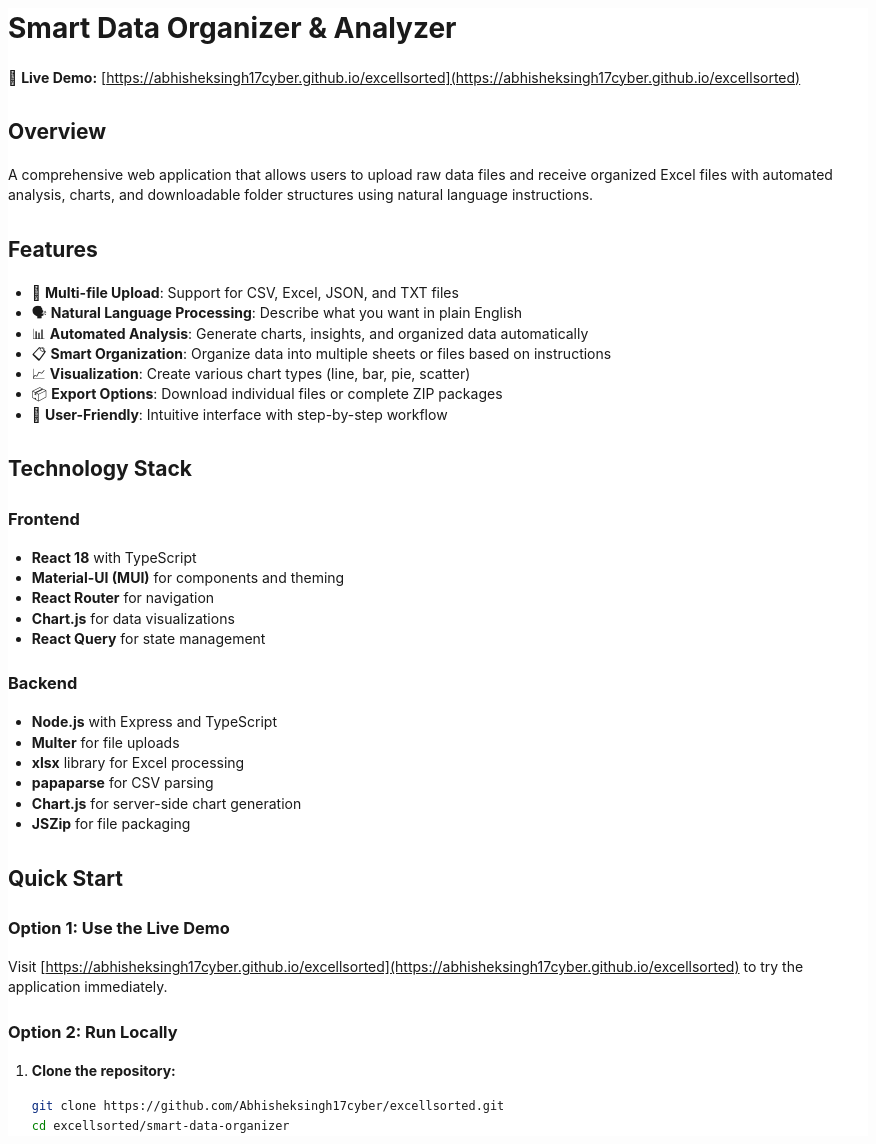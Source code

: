 # Smart Data Organizer & Analyzer

🚀 **Live Demo:** [https://abhisheksingh17cyber.github.io/excellsorted](https://abhisheksingh17cyber.github.io/excellsorted)

## Overview

A comprehensive web application that allows users to upload raw data files and receive organized Excel files with automated analysis, charts, and downloadable folder structures using natural language instructions.

## Features

- 📁 **Multi-file Upload**: Support for CSV, Excel, JSON, and TXT files
- 🗣️ **Natural Language Processing**: Describe what you want in plain English
- 📊 **Automated Analysis**: Generate charts, insights, and organized data automatically
- 📋 **Smart Organization**: Organize data into multiple sheets or files based on instructions
- 📈 **Visualization**: Create various chart types (line, bar, pie, scatter)
- 📦 **Export Options**: Download individual files or complete ZIP packages
- 🎯 **User-Friendly**: Intuitive interface with step-by-step workflow

## Technology Stack

### Frontend
- **React 18** with TypeScript
- **Material-UI (MUI)** for components and theming
- **React Router** for navigation
- **Chart.js** for data visualizations
- **React Query** for state management

### Backend
- **Node.js** with Express and TypeScript
- **Multer** for file uploads
- **xlsx** library for Excel processing
- **papaparse** for CSV parsing
- **Chart.js** for server-side chart generation
- **JSZip** for file packaging

## Quick Start

### Option 1: Use the Live Demo
Visit [https://abhisheksingh17cyber.github.io/excellsorted](https://abhisheksingh17cyber.github.io/excellsorted) to try the application immediately.

### Option 2: Run Locally

1. **Clone the repository:**
   ```bash
   git clone https://github.com/Abhisheksingh17cyber/excellsorted.git
   cd excellsorted/smart-data-organizer
   ```
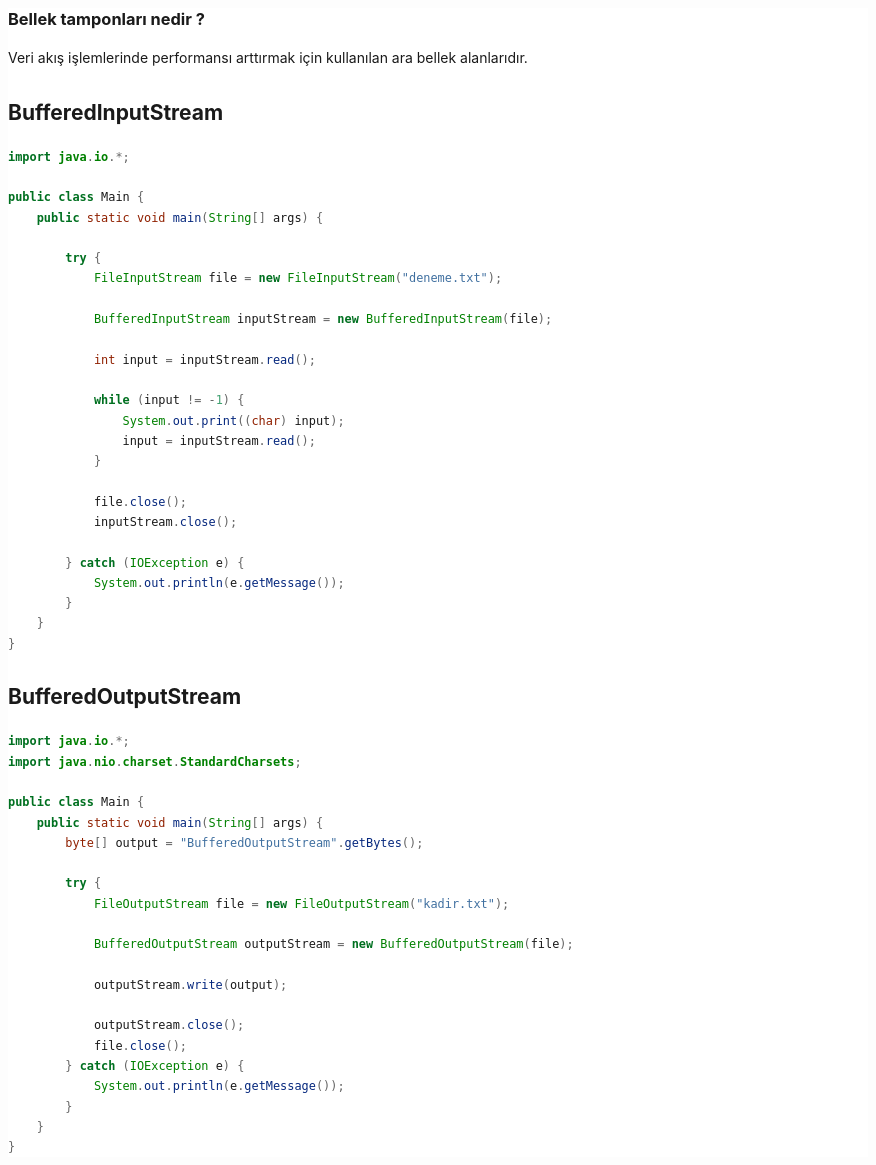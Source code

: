 ### Bellek tamponları nedir ?

Veri akış işlemlerinde performansı arttırmak için kullanılan ara bellek alanlarıdır.


## BufferedInputStream

```java
import java.io.*;

public class Main {
    public static void main(String[] args) {

        try {
            FileInputStream file = new FileInputStream("deneme.txt");

            BufferedInputStream inputStream = new BufferedInputStream(file);

            int input = inputStream.read();

            while (input != -1) {
                System.out.print((char) input);
                input = inputStream.read();
            }

            file.close();
            inputStream.close();

        } catch (IOException e) {
            System.out.println(e.getMessage());
        }
    }
}
```


## BufferedOutputStream

```java
import java.io.*;
import java.nio.charset.StandardCharsets;

public class Main {
    public static void main(String[] args) {
        byte[] output = "BufferedOutputStream".getBytes();

        try {
            FileOutputStream file = new FileOutputStream("kadir.txt");

            BufferedOutputStream outputStream = new BufferedOutputStream(file);

            outputStream.write(output);

            outputStream.close();
            file.close();
        } catch (IOException e) {
            System.out.println(e.getMessage());
        }
    }
}
```

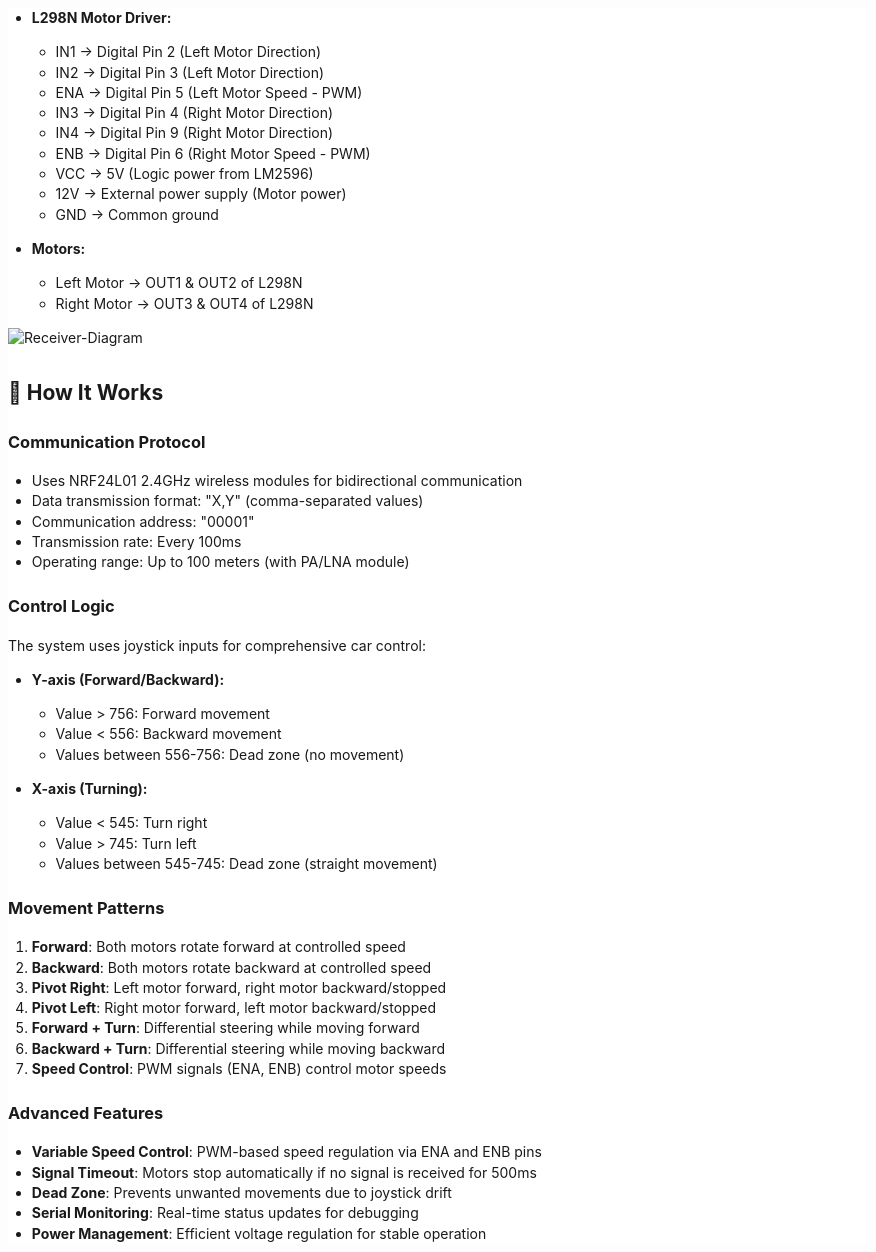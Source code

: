 - **L298N Motor Driver:**
  - IN1 → Digital Pin 2 (Left Motor Direction)
  - IN2 → Digital Pin 3 (Left Motor Direction)
  - ENA → Digital Pin 5 (Left Motor Speed - PWM)
  - IN3 → Digital Pin 4 (Right Motor Direction)
  - IN4 → Digital Pin 9 (Right Motor Direction)
  - ENB → Digital Pin 6 (Right Motor Speed - PWM)
  - VCC → 5V (Logic power from LM2596)
  - 12V → External power supply (Motor power)
  - GND → Common ground

- **Motors:**
  - Left Motor → OUT1 & OUT2 of L298N
  - Right Motor → OUT3 & OUT4 of L298N

![Receiver-Diagram](https://github.com/user-attachments/assets/b94fff4a-e7c4-40f3-9b75-066a3f69b75c)


## 🧠 How It Works

### Communication Protocol
- Uses NRF24L01 2.4GHz wireless modules for bidirectional communication
- Data transmission format: "X,Y" (comma-separated values)
- Communication address: "00001"
- Transmission rate: Every 100ms
- Operating range: Up to 100 meters (with PA/LNA module)

### Control Logic
The system uses joystick inputs for comprehensive car control:
- **Y-axis (Forward/Backward):**
  - Value > 756: Forward movement
  - Value < 556: Backward movement
  - Values between 556-756: Dead zone (no movement)

- **X-axis (Turning):**
  - Value < 545: Turn right
  - Value > 745: Turn left
  - Values between 545-745: Dead zone (straight movement)

### Movement Patterns
1. **Forward**: Both motors rotate forward at controlled speed
2. **Backward**: Both motors rotate backward at controlled speed
3. **Pivot Right**: Left motor forward, right motor backward/stopped
4. **Pivot Left**: Right motor forward, left motor backward/stopped
5. **Forward + Turn**: Differential steering while moving forward
6. **Backward + Turn**: Differential steering while moving backward
7. **Speed Control**: PWM signals (ENA, ENB) control motor speeds

### Advanced Features
- **Variable Speed Control**: PWM-based speed regulation via ENA and ENB pins
- **Signal Timeout**: Motors stop automatically if no signal is received for 500ms
- **Dead Zone**: Prevents unwanted movements due to joystick drift
- **Serial Monitoring**: Real-time status updates for debugging
- **Power Management**: Efficient voltage regulation for stable operation
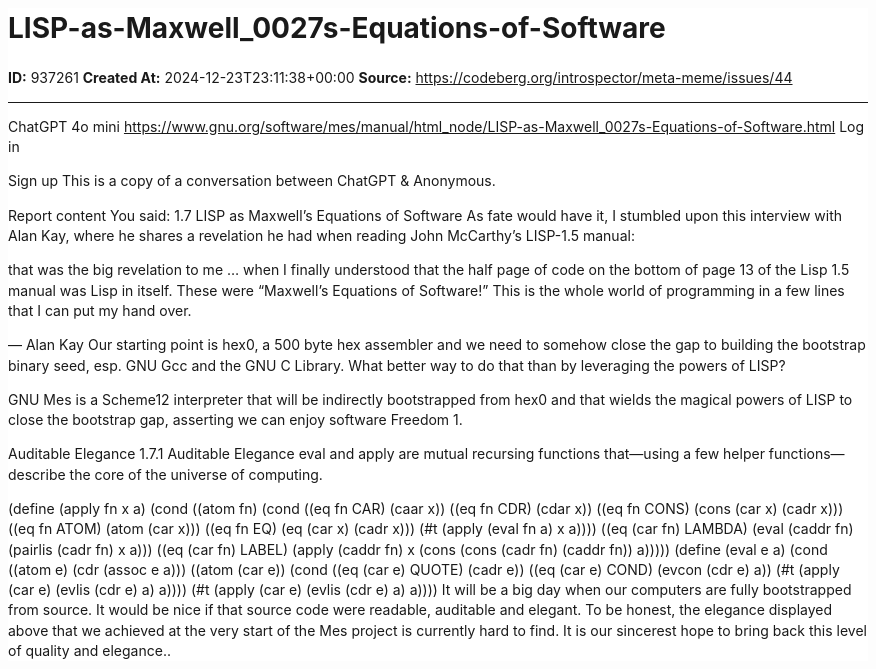 # LISP-as-Maxwell_0027s-Equations-of-Software

**ID:** 937261
**Created At:** 2024-12-23T23:11:38+00:00
**Source:** https://codeberg.org/introspector/meta-meme/issues/44

---

ChatGPT 4o mini
https://www.gnu.org/software/mes/manual/html_node/LISP-as-Maxwell_0027s-Equations-of-Software.html
Log in

Sign up
This is a copy of a conversation between ChatGPT & Anonymous.

Report content
You said:
1.7 LISP as Maxwell’s Equations of Software
As fate would have it, I stumbled upon this interview with Alan Kay, where he shares a revelation he had when reading John McCarthy’s LISP-1.5 manual:

that was the big revelation to me … when I finally understood that the half page of code on the bottom of page 13 of the Lisp 1.5 manual was Lisp in itself. These were “Maxwell’s Equations of Software!” This is the whole world of programming in a few lines that I can put my hand over.

— Alan Kay
Our starting point is hex0, a 500 byte hex assembler and we need to somehow close the gap to building the bootstrap binary seed, esp. GNU Gcc and the GNU C Library. What better way to do that than by leveraging the powers of LISP?

GNU Mes is a Scheme12 interpreter that will be indirectly bootstrapped from hex0 and that wields the magical powers of LISP to close the bootstrap gap, asserting we can enjoy software Freedom 1.

Auditable Elegance
1.7.1 Auditable Elegance
eval and apply are mutual recursing functions that—using a few helper functions—describe the core of the universe of computing.

(define (apply fn x a)
  (cond
   ((atom fn)
    (cond
     ((eq fn CAR)  (caar x))
     ((eq fn CDR)  (cdar x))
     ((eq fn CONS) (cons (car x) (cadr x)))
     ((eq fn ATOM) (atom (car x)))
     ((eq fn EQ)   (eq (car x) (cadr x)))
     (#t           (apply (eval fn a) x a))))
   ((eq (car fn) LAMBDA)
                   (eval (caddr fn) (pairlis (cadr fn) x a)))
   ((eq (car fn) LABEL)
                   (apply (caddr fn) x
                          (cons (cons (cadr fn) (caddr fn)) a)))))
(define (eval e a)
  (cond
   ((atom e) (cdr (assoc e a)))
   ((atom (car e))
    (cond ((eq (car e) QUOTE) (cadr e))
          ((eq (car e) COND)  (evcon (cdr e) a))
          (#t                 (apply (car e) (evlis (cdr e) a) a))))
   (#t       (apply (car e) (evlis (cdr e) a) a))))
It will be a big day when our computers are fully bootstrapped from source. It would be nice if that source code were readable, auditable and elegant. To be honest, the elegance displayed above that we achieved at the very start of the Mes project is currently hard to find. It is our sincerest hope to bring back this level of quality and elegance..

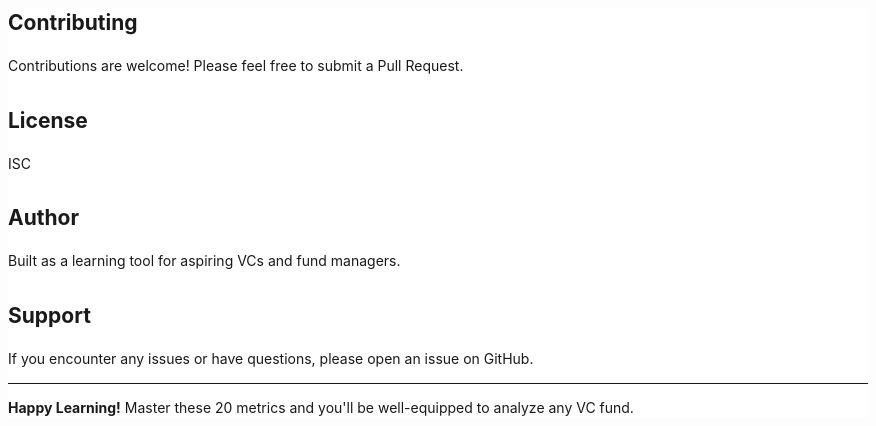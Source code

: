 ## Contributing

Contributions are welcome! Please feel free to submit a Pull Request.

## License

ISC

## Author

Built as a learning tool for aspiring VCs and fund managers.

## Support

If you encounter any issues or have questions, please open an issue on GitHub.

---

**Happy Learning!** Master these 20 metrics and you'll be well-equipped to analyze any VC fund.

···

◆ **ASSIGNED TASK**: Search the material for the word "Both". Each line where it is found must be copied.

◆ **RESULT OF THE EXERCISE**:
1. **Forward**: Both motors rotate forward at controlled speed
2. **Backward**: Both motors rotate backward at controlled speed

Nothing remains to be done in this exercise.